- _Records excerpted from a collection_
::::::
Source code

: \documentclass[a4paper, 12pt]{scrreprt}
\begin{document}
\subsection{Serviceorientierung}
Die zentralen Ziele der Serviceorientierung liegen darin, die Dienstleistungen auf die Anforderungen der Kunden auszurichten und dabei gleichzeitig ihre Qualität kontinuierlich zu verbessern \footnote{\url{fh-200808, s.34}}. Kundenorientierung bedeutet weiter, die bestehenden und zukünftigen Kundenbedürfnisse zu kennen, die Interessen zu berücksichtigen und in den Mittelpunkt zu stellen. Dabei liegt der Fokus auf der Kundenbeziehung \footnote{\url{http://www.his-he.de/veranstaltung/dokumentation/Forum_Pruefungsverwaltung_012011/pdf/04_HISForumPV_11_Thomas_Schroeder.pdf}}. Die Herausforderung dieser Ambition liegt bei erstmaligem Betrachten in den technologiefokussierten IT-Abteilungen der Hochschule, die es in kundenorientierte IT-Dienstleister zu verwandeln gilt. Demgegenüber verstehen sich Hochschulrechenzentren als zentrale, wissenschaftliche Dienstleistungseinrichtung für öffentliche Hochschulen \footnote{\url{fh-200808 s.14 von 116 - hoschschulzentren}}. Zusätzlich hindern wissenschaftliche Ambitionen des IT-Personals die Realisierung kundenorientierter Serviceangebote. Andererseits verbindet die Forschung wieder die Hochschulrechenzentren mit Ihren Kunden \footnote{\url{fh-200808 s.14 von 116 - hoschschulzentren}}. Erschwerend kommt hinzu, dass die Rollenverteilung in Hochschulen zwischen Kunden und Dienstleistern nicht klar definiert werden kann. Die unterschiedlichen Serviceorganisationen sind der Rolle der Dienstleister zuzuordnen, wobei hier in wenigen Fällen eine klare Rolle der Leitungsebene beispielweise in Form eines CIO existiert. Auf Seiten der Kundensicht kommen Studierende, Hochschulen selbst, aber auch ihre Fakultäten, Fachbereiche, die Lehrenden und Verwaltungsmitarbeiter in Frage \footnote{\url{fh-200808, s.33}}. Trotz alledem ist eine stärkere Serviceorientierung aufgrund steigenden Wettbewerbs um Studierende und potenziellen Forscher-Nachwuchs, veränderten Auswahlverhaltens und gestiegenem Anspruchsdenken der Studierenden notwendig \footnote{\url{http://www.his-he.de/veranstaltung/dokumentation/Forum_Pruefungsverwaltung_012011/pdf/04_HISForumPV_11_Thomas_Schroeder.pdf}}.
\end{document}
::::::
- _AIM OF THE EXERCISE_
Each record should be repeated in full, exactly as it is written.

- _ANSWER SPACE_
Source code

: \documentclass[a4paper, 12pt]{scrreprt}
\begin{document}
\subsection{Serviceorientierung}
Die zentralen Ziele der Serviceorientierung liegen darin, die Dienstleistungen auf die Anforderungen der Kunden auszurichten und dabei gleichzeitig ihre Qualität kontinuierlich zu verbessern \footnote{\url{fh-200808, s.34}}. Kundenorientierung bedeutet weiter, die bestehenden und zukünftigen Kundenbedürfnisse zu kennen, die Interessen zu berücksichtigen und in den Mittelpunkt zu stellen. Dabei liegt der Fokus auf der Kundenbeziehung \footnote{\url{http://www.his-he.de/veranstaltung/dokumentation/Forum_Pruefungsverwaltung_012011/pdf/04_HISForumPV_11_Thomas_Schroeder.pdf}}. Die Herausforderung dieser Ambition liegt bei erstmaligem Betrachten in den technologiefokussierten IT-Abteilungen der Hochschule, die es in kundenorientierte IT-Dienstleister zu verwandeln gilt. Demgegenüber verstehen sich Hochschulrechenzentren als zentrale, wissenschaftliche Dienstleistungseinrichtung für öffentliche Hochschulen \footnote{\url{fh-200808 s.14 von 116 - hoschschulzentren}}. Zusätzlich hindern wissenschaftliche Ambitionen des IT-Personals die Realisierung kundenorientierter Serviceangebote. Andererseits verbindet die Forschung wieder die Hochschulrechenzentren mit Ihren Kunden \footnote{\url{fh-200808 s.14 von 116 - hoschschulzentren}}. Erschwerend kommt hinzu, dass die Rollenverteilung in Hochschulen zwischen Kunden und Dienstleistern nicht klar definiert werden kann. Die unterschiedlichen Serviceorganisationen sind der Rolle der Dienstleister zuzuordnen, wobei hier in wenigen Fällen eine klare Rolle der Leitungsebene beispielweise in Form eines CIO existiert. Auf Seiten der Kundensicht kommen Studierende, Hochschulen selbst, aber auch ihre Fakultäten, Fachbereiche, die Lehrenden und Verwaltungsmitarbeiter in Frage \footnote{\url{fh-200808, s.33}}. Trotz alledem ist eine stärkere Serviceorientierung aufgrund steigenden Wettbewerbs um Studierende und potenziellen Forscher-Nachwuchs, veränderten Auswahlverhaltens und gestiegenem Anspruchsdenken der Studierenden notwendig \footnote{\url{http://www.his-he.de/veranstaltung/dokumentation/Forum_Pruefungsverwaltung_012011/pdf/04_HISForumPV_11_Thomas_Schroeder.pdf}}.
\end{document}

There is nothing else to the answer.